Overall, 39 patients with stage IIA-IV Merkel cell cancer (locally advanced or having spread to lymph nodes or internal organs) received at least one dose of nivolumab between January 2016 and March 2019. Among 36 patients who underwent surgery, 17 (47%) achieved a pathologic complete response, meaning that there were no live tumor cells anywhere in the surgical tissue. Among 33 patients undergoing surgery who also had imaging scans, 18 (54.5%) had radiographic tumor reductions of at least 30%. Each of these findings correlated significantly with prolonged recurrence-free survival. Patients were followed for a median of 20 months.

"These rates of pathologic and radiographic tumor regression after a brief four-week period of nivolumab therapy are very high compared to other cancer types in which anti-PD-1 treatment has been tried before surgery," Topalian says. "For instance, in lung cancer, the published rate of complete pathologic response after neoadjuvant anti-PD-1 monotherapy is 15%, and in melanoma it is 19-25%. Furthermore, substantial radiographic tumor regression is not common within such a brief treatment period in other cancer types."

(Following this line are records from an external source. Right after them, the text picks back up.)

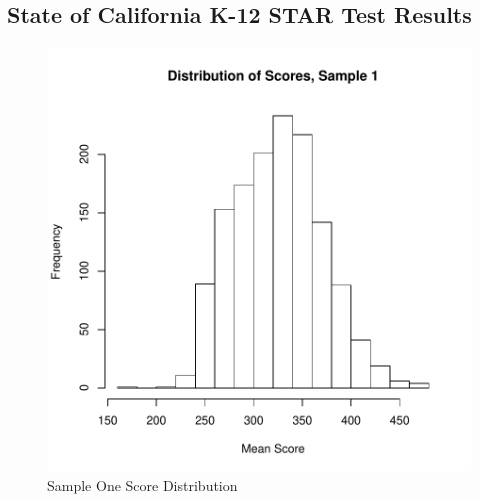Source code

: \documentclass[twocolumn,english]{IEEEtran}
\theoremstyle{plain}
\theoremstyle{plain}
\begin{document}
\subsection{State of California K-12 STAR Test Results}

\begin{figure}[H]
		\begin{centering}
\includegraphics{proj3-fig_scores1}
		\caption{Sample One Score Distribution}
		\label{fig:Scores_Hist_One}
		\end{centering}
\end{figure}
\end{document}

Overall, among 36 patients who underwent surgery, recurrence-free survival rates were 77.5% at 12 months and 68.5% at 24 months after surgery. However, those with a complete pathologic response had a recurrence-free survival of 100% at 12 months and 88.9% at 24 months, compared with those without a complete pathologic response, who had recurrence-free survivals of 59.6% and 52.2% at 12 and 24 months, respectively. Similarly, patients with substantial radiographic tumor regressions before surgery experienced prolonged recurrence-free survival, compared with the other patients in the study. These effects of neoadjuvant nivolumab on recurrence-free survival in some patients appear to offer an advantage compared to historical reports of conventional care.

Three of 39 patients (7.7%) did not undergo surgery, one because of tumor progression, and two because of adverse effects from nivolumab. Treatment-related adverse events occurred in 18 of 39 patients (46.2%) and most commonly included skin rashes. Three patients (7.7%) had a severe adverse event, including immune-related colitis. The characteristics of adverse events were similar to those previously reported for anti-PD-1 drugs in patients with other cancer types.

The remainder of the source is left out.